START Source material

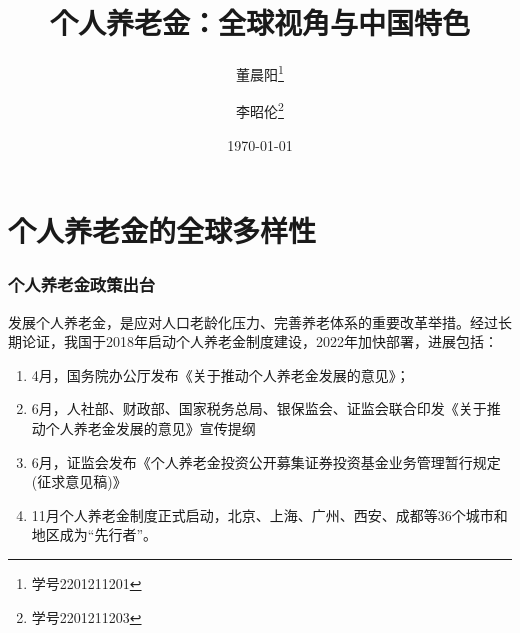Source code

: \documentclass[a4paper,zihao=5]{ctexbeamer}
\title{个人养老金：全球视角与中国特色}
\author{董晨阳\thanks{学号2201211201}\and 李昭伦\thanks{学号2201211203}}
\date{\today}
\begin{document}
\maketitle
\section{个人养老金的全球多样性}
\begin{frame}
    \frametitle{个人养老金政策出台}
    发展个人养老金，是应对人口老龄化压力、完善养老体系的重要改革举措。经过长期论证，我国于2018年启动个人养老金制度建设，2022年加快部署，进展包括：
    \begin{enumerate}
        \item 4月，国务院办公厅发布《关于推动个人养老金发展的意见》；
        \item 6月，人社部、财政部、国家税务总局、银保监会、证监会联合印发《关于推动个人养老金发展的意见》宣传提纲
        \item 6月，证监会发布《个人养老金投资公开募集证券投资基金业务管理暂行规定(征求意见稿)》
        \item 11月个人养老金制度正式启动，北京、上海、广州、西安、成都等36个城市和地区成为“先行者”。
    \end{enumerate}
\end{frame}
\end{document}
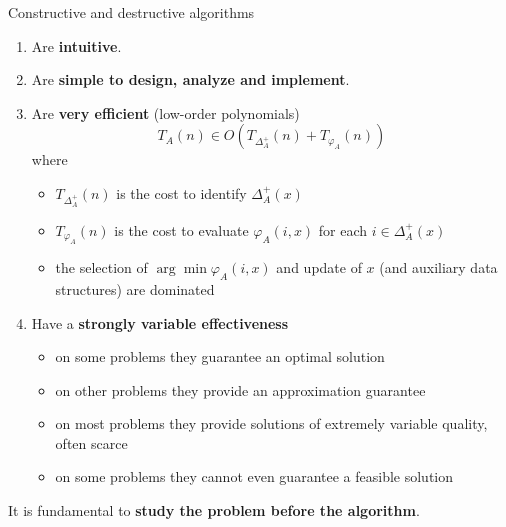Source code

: \documentclass[11pt]{article}
\begin{document}
	Constructive and destructive algorithms
	\begin{enumerate}
		\item Are \textbf{intuitive}.\\
		
		\item Are \textbf{simple to design, analyze and implement}.\\
		
		\item Are \textbf{very efficient} (low-order polynomials)
		$$ T_A (n) \in O \left(T_{\Delta_A^+} (n) + T_{\varphi_A} (n) \right) $$
		where
		\begin{itemize}
			\item $T_{\Delta_A^+} (n)$ is the cost to identify $\Delta_A^+ (x)$
			
			\item $T_{\varphi_A} (n)$ is the cost to evaluate $\varphi_A (i,x)$ for each $i \in \Delta_A^+ (x)$
			
			\item the selection of $\arg \min \varphi_A (i, x)$ and update of $x$ (and auxiliary data structures) are dominated
		\end{itemize}
		\nn
		
		\item Have a \textbf{strongly variable effectiveness}
		\begin{itemize}
			\item on some problems they guarantee an optimal solution
			\item on other problems they provide an approximation guarantee
			\item on most problems they provide solutions of extremely variable quality, often scarce
			\item on some problems they cannot even guarantee a feasible solution
		\end{itemize}
		\nn
	\end{enumerate}
	
	It is fundamental to \textbf{study the problem before the algorithm}.\\
	
\end{document}
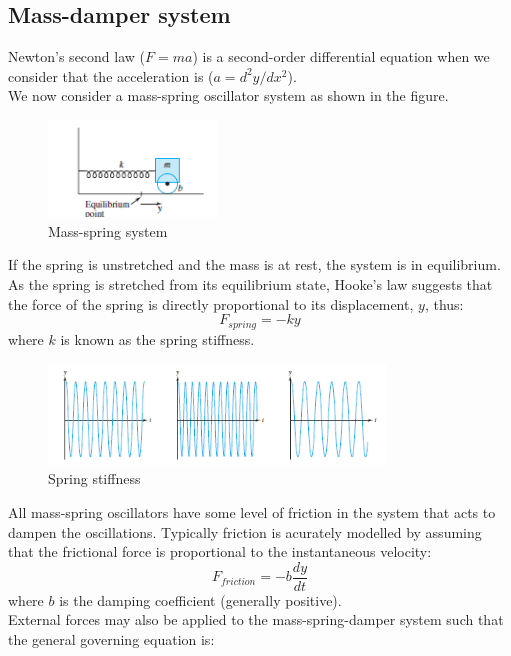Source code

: \subsection{Mass-damper system}
Newton's second law ($F=ma$) is a second-order differential equation when we consider that the acceleration is ($a=d^2 y/dx^2$). \\

We now consider a mass-spring oscillator system
as shown in the figure.
\begin{figure}
\centering
\includegraphics[width=0.4\textwidth]{figs/MassSpring.png}
\caption{Mass-spring system} 
\end{figure}
If the spring is unstretched and the mass is at rest, the system is in equilibrium. As the spring is stretched from its equilibrium state, Hooke's law suggests that the force of the spring is directly proportional to its displacement, $y$, thus:
\begin{equation*}
F_{spring}=-ky
\end{equation*}
where $k$ is known as the spring stiffness.\\
\begin{figure}
\centering
\includegraphics[width=0.8\textwidth]{figs/springStiff.png}
\caption{Spring stiffness} 
\end{figure}
All mass-spring oscillators have some level of friction in the system that acts to dampen the oscillations. Typically friction is acurately modelled by assuming that the frictional force is proportional to the instantaneous velocity:
\begin{equation*}
F_{friction}=-b\frac{dy}{dt}
\end{equation*}
where $b$ is the damping coefficient (generally positive).\\
External forces may also be applied to the mass-spring-damper system such that the general governing equation is:

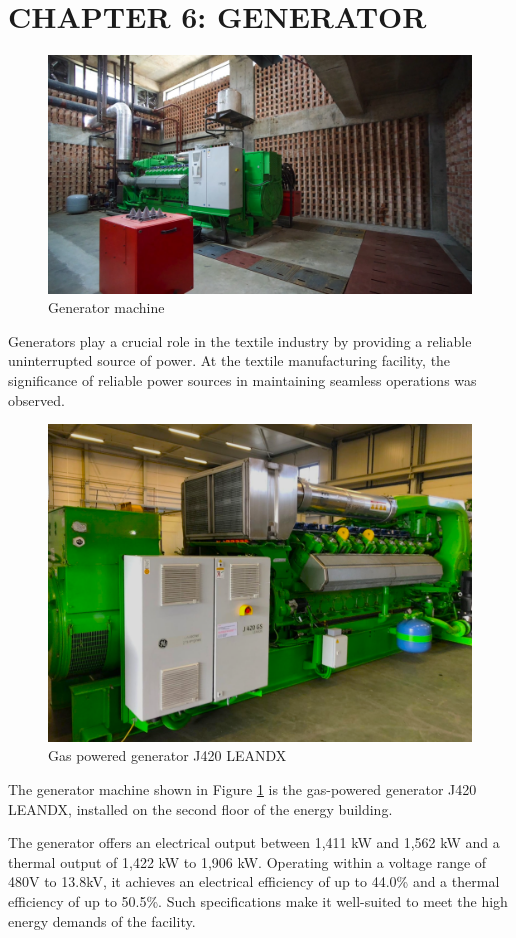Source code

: \section{CHAPTER 6: GENERATOR \cite{j420}}
\begin{figure}[h!]
    \centering
    \includegraphics[width=1\linewidth]{figs/generator.jpg}
    \caption{Generator machine}
    \label{fig:generator}
\end{figure}

Generators play a crucial role in the textile industry by providing a reliable uninterrupted source of power.  
At the textile manufacturing facility, the significance of reliable power sources in maintaining seamless operations was observed.
\begin{figure}
    \centering
    \includegraphics[width=1\linewidth]{figs/gas_gen_j420_leandx.png}
    \caption{Gas powered generator J420 LEANDX}
    \label{fig:gas_gen}
\end{figure}

The generator machine shown in Figure \ref{fig:generator} is the gas-powered generator J420 LEANDX, installed on the second floor of the energy building.

The generator offers an electrical output between 1,411 kW and 1,562 kW and a thermal output of 1,422 kW to 1,906 kW. Operating within a voltage range of 480V to 13.8kV, it achieves an electrical efficiency of up to 44.0\% and a thermal efficiency of up to 50.5\%. Such specifications make it well-suited to meet the high energy demands of the facility.
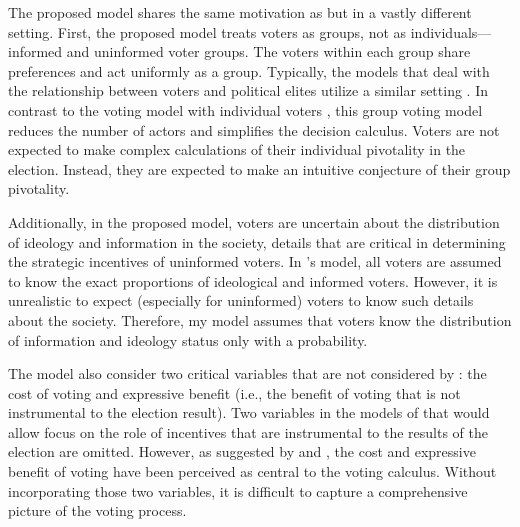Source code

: \documentclass[doc,natbib,12pt]{apa6}
\begin{document}
	\par The proposed model shares the same motivation as \cite{Feddersen1996thsw, Feddersen1999abin} but in a vastly different setting. First, the proposed model treats voters as groups, not as individuals---informed and uninformed voter groups. The voters within each group share preferences and act uniformly as a group. Typically, the models that deal with the relationship between voters and political elites utilize a similar setting \citep[e.g.,][]{Little2015pran}. In contrast to the voting model with individual voters \citep[i.e.,][]{Feddersen1996thsw, Feddersen1999abin}, this group voting model reduces the number of actors and simplifies the decision calculus. Voters are not expected to make complex calculations of their individual pivotality in the election. Instead, they are expected to make an intuitive conjecture of their group pivotality.
	
	\par Additionally, in the proposed model, voters are uncertain about the distribution of ideology and information in the society, details that are critical in determining the strategic incentives of uninformed voters. In \citeauthor{Feddersen1996thsw}'s model, all voters are assumed to know the exact proportions of ideological and informed voters. However, it is unrealistic to expect (especially for uninformed) voters to know such details about the society. Therefore, my model assumes that voters know the distribution of information and ideology status only with a probability. 
	
	\par The model also consider two critical variables that are not considered by \cite{Feddersen1996thsw, Feddersen1999abin}: the cost of voting and expressive benefit (i.e., the benefit of voting that is not instrumental to the election result). Two variables in the models of \cite{Feddersen1996thsw, Feddersen1999abin} that would allow focus on the role of incentives that are instrumental to the results of the election are omitted. However, as suggested by \cite{Downs1957anec} and \cite{Riker1968thof}, the cost and expressive benefit of voting have been perceived as central to the voting calculus. Without incorporating those two variables, it is difficult to capture a comprehensive picture of the voting process. 
	
\end{document}
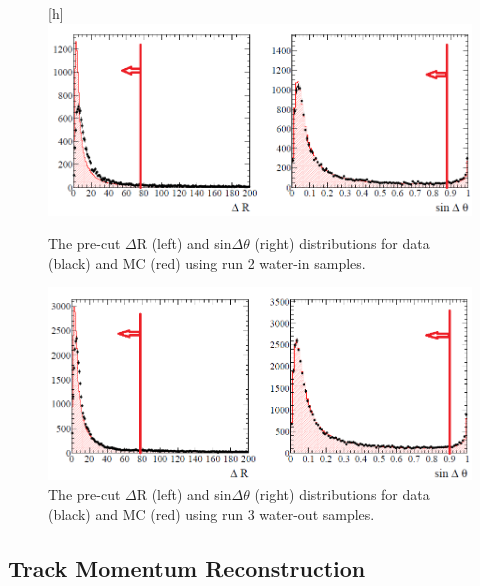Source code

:\begin{figure}
\begin{center}[h]
\includegraphics[width=6in]{Figures/matchpar1.png}
\end{center}
\caption{The pre-cut $\Delta$R (left) and sin$\Delta\theta$ (right) distributions for data (black) and MC (red) using run 2 water-in samples.}
\label{fig:matchpar1}
\end{figure}

\begin{figure}[h]
\begin{center}
\includegraphics[width=6in]{Figures/matchpar2.png}
\end{center}
\caption{The pre-cut $\Delta$R (left) and sin$\Delta\theta$ (right) distributions for data (black) and MC (red) using run 3 water-out samples.}
\label{fig:matchpar2}
\end{figure}

\subsection{Track Momentum Reconstruction}
\label{sec:momrecon}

END Source material

• [Aim of the exercise]:
Lines that contain "shown" are the result; find them in the entries above and copy each one.

• [Solution to the exercise]:
as shown in the figure.
The generator machine shown in Figure \ref{fig:generator} is the gas-powered generator J420 LEANDX, installed on the second floor of the energy building.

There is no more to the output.